Stored data entries:
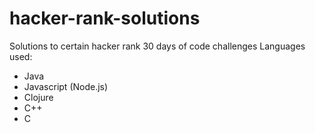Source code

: # hacker-rank-solutions
Solutions to certain hacker rank 30 days of code challenges
Languages used:
- Java
- Javascript (Node.js)
- Clojure
- C++
- C
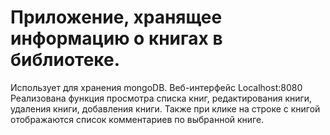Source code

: # Приложение, хранящее информацию о книгах в библиотеке.

Использует для хранения mongoDB. Веб-интерфейс Localhost:8080 Реализована функция просмотра списка книг, редактирования
книги, удаления книги, добавления книги. Также при клике на строке с книгой отображаются список комментариев по
выбранной книге.
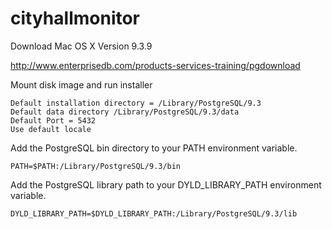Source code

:# cityhallmonitor



Download Mac OS X Version 9.3.9

http://www.enterprisedb.com/products-services-training/pgdownload

Mount disk image and run installer

    Default installation directory = /Library/PostgreSQL/9.3
    Default data directory /Library/PostgreSQL/9.3/data
    Default Port = 5432
    Use default locale
    
Add the PostgreSQL bin directory to your PATH environment variable.

`PATH=$PATH:/Library/PostgreSQL/9.3/bin`

Add the PostgreSQL library path to your DYLD_LIBRARY_PATH environment variable.

`DYLD_LIBRARY_PATH=$DYLD_LIBRARY_PATH:/Library/PostgreSQL/9.3/lib`
        
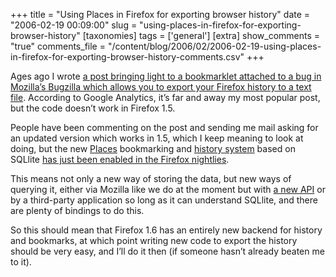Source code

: +++
title = "Using Places in Firefox for exporting browser history"
date = "2006-02-19 00:09:00"
slug = "using-places-in-firefox-for-exporting-browser-history"
[taxonomies]
tags = ['general']
[extra]
show_comments = "true"
comments_file = "/content/blog/2006/02/2006-02-19-using-places-in-firefox-for-exporting-browser-history-comments.csv"
+++

Ages ago I wrote [a post bringing light to a bookmarklet attached to a bug in Mozilla’s Bugzilla which allows you to export your Firefox history to a text file](http://philwilson.org/blog/2005/01/how-to-export-firefoxs-history-to-text.html "How to export Firefox's history to a text file"). According to Google Analytics, it’s far and away my most popular post, but the code doesn’t work in Firefox 1.5.

People have been commenting on the post and sending me mail asking for an updated version which works in 1.5, which I keep meaning to look at doing, but the new [Places](http://wiki.mozilla.org/Places) bookmarking and [history system](http://wiki.mozilla.org/Browser_History "Places Browser History") based on SQLlite [has just been enabled in the Firefox nightlies](https://bugzilla.mozilla.org/show_bug.cgi?id=327188).

This means not only a new way of storing the data, but new ways of querying it, either via Mozilla like we do at the moment but with [a new API](http://wiki.mozilla.org/Places:History_API) or by a third-party application so long as it can understand SQLlite, and there are plenty of bindings to do this.

So this should mean that Firefox 1.6 has an entirely new backend for history and bookmarks, at which point writing new code to export the history should be very easy, and I’ll do it then (if someone hasn’t already beaten me to it).
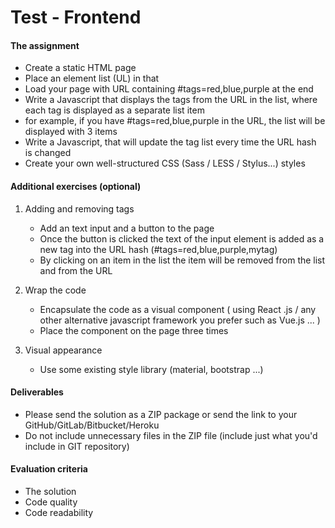 # Test - Frontend

#### The assignment

   * Create a static HTML page
   * Place an element list (UL) in that
   * Load your page with URL containing #tags=red,blue,purple at the end
   * Write a Javascript that displays the tags from the URL in the list, where each tag is displayed as a separate list item
   * for example, if you have #tags=red,blue,purple in the URL, the list will be displayed with 3 items
   * Write a Javascript, that will update the tag list every time the URL hash is changed
   * Create your own well-structured CSS (Sass / LESS / Stylus...) styles

#### Additional exercises (optional)

1.  Adding and removing tags

    * Add an text input and a button to the page
    * Once the button is clicked the text of the input element is added as a new tag into the URL hash (#tags=red,blue,purple,mytag)
    * By clicking on an item in the list the item will be removed from the list and from the URL

2. Wrap the code

    * Encapsulate the code as a visual component ( using React .js / any other alternative javascript framework you prefer such as Vue.js ... )
    * Place the component on the page three times
   
3. Visual appearance

    * Use some existing style library (material, bootstrap ...)
    
 #### Deliverables
 
   * Please send the solution as a ZIP package or send the link to your GitHub/GitLab/Bitbucket/Heroku
   * Do not include unnecessary files in the ZIP file (include just what you'd include in GIT repository)

#### Evaluation criteria

   * The solution
   * Code quality
   * Code readability
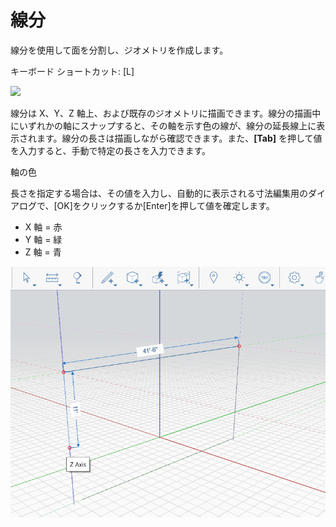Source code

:# 線分

線分を使用して面を分割し、ジオメトリを作成します。

キーボード ショートカット: [L]

![](../.gitbook/assets/line\_toolbar.png)

線分は X、Y、Z 軸上、および既存のジオメトリに描画できます。線分の描画中にいずれかの軸にスナップすると、その軸を示す色の線が、線分の延長線上に表示されます。線分の長さは描画しながら確認できます。また、**[Tab]** を押して値を入力すると、手動で特定の長さを入力できます。

軸の色

長さを指定する場合は、その値を入力し、自動的に表示される寸法編集用のダイアログで、[OK]をクリックするか[Enter]を押して値を確定します。

* X 軸 = 赤
* Y 軸 = 緑
* Z 軸 = 青

![](../.gitbook/assets/lines.png)
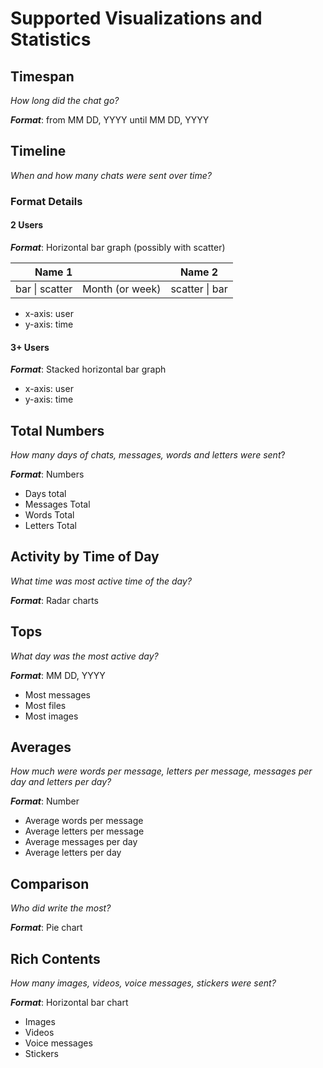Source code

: # Supported Visualizations and Statistics

## Timespan

*How long did the chat go?*

***Format***: from MM DD, YYYY until MM DD, YYYY

## Timeline

*When and how many chats were sent over time?*

### Format Details

#### 2 Users

***Format***: Horizontal bar graph (possibly with scatter)

|        Name 1 |                 | Name 2        |
|--------------:|:---------------:|---------------|
| bar \| scatter | Month (or week) | scatter \| bar |

- x-axis: user
- y-axis: time

#### 3+ Users

***Format***: Stacked horizontal bar graph

- x-axis: user
- y-axis: time

## Total Numbers

*How many days of chats, messages, words and letters were sent*?

***Format***: Numbers

- Days total
- Messages Total
- Words Total
- Letters Total

## Activity by Time of Day

*What time was most active time of the day?*

***Format***: Radar charts

## Tops

*What day was the most active day?*

***Format***: MM DD, YYYY

- Most messages
- Most files
- Most images

## Averages

*How much were words per message, letters per message, messages per day and letters per day?*

***Format***: Number

- Average words per message
- Average letters per message
- Average messages per day
- Average letters per day

## Comparison

*Who did write the most?*

***Format***: Pie chart

## Rich Contents

*How many images, videos, voice messages, stickers were sent?*

***Format***: Horizontal bar chart

- Images
- Videos
- Voice messages
- Stickers
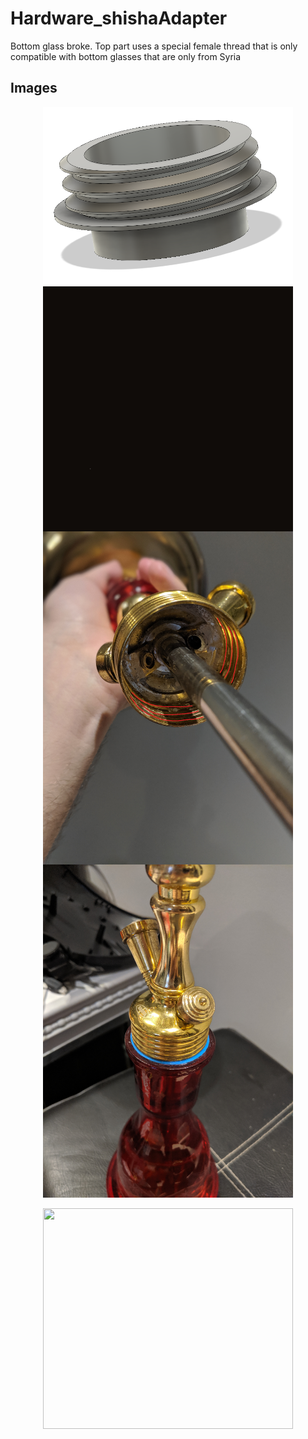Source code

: # Hardware_shishaAdapter
Bottom glass broke. Top part uses a special female thread that is only compatible with bottom glasses that are only from Syria 


## Images
<p align="center" style="vertical-align: top; position: relative" >
  
<img align="top" style="vertical-align:top" src="https://raw.githubusercontent.com/aziddy/Hardware_shishaAdapter/master/images/adapter.PNG" width="400"/>  
  
<img align="top" style="vertical-align:top" src="https://raw.githubusercontent.com/aziddy/Hardware_shishaAdapter/master/images/adapter_gif.gif" width="400" height="392"/>

<img align="top" style="vertical-align:top" src="https://raw.githubusercontent.com/aziddy/Hardware_shishaAdapter/master/images/top.jpg" width="400"/>


<img align="top" style="vertical-align:top" src="https://raw.githubusercontent.com/aziddy/Hardware_shishaAdapter/master/images/together_close.jpg" width="400"/>

<br>
<br>

<img align="top" style="vertical-align:top;" src="https://raw.githubusercontent.com/aziddy/Hardware_shishaAdapter/master/images/glass_with_adapter.jpg" width="400" height="353"/>




</p>

<br>
<br>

What is required
Print the data above verbatim from the first line through the line holding "Download Mac OS X Version 9.3.9", leaving every picture out.

Solution for this problem
Source code

: # hacker-rank-solutions
Solutions to certain hacker rank 30 days of code challenges
Languages used:
- Java
- Javascript (Node.js)
- Clojure
- C++
- C
Source code

: # Приложение, хранящее информацию о книгах в библиотеке.

Использует для хранения mongoDB. Веб-интерфейс Localhost:8080 Реализована функция просмотра списка книг, редактирования
книги, удаления книги, добавления книги. Также при клике на строке с книгой отображаются список комментариев по
выбранной книге.
Source code

:# cityhallmonitor



Download Mac OS X Version 9.3.9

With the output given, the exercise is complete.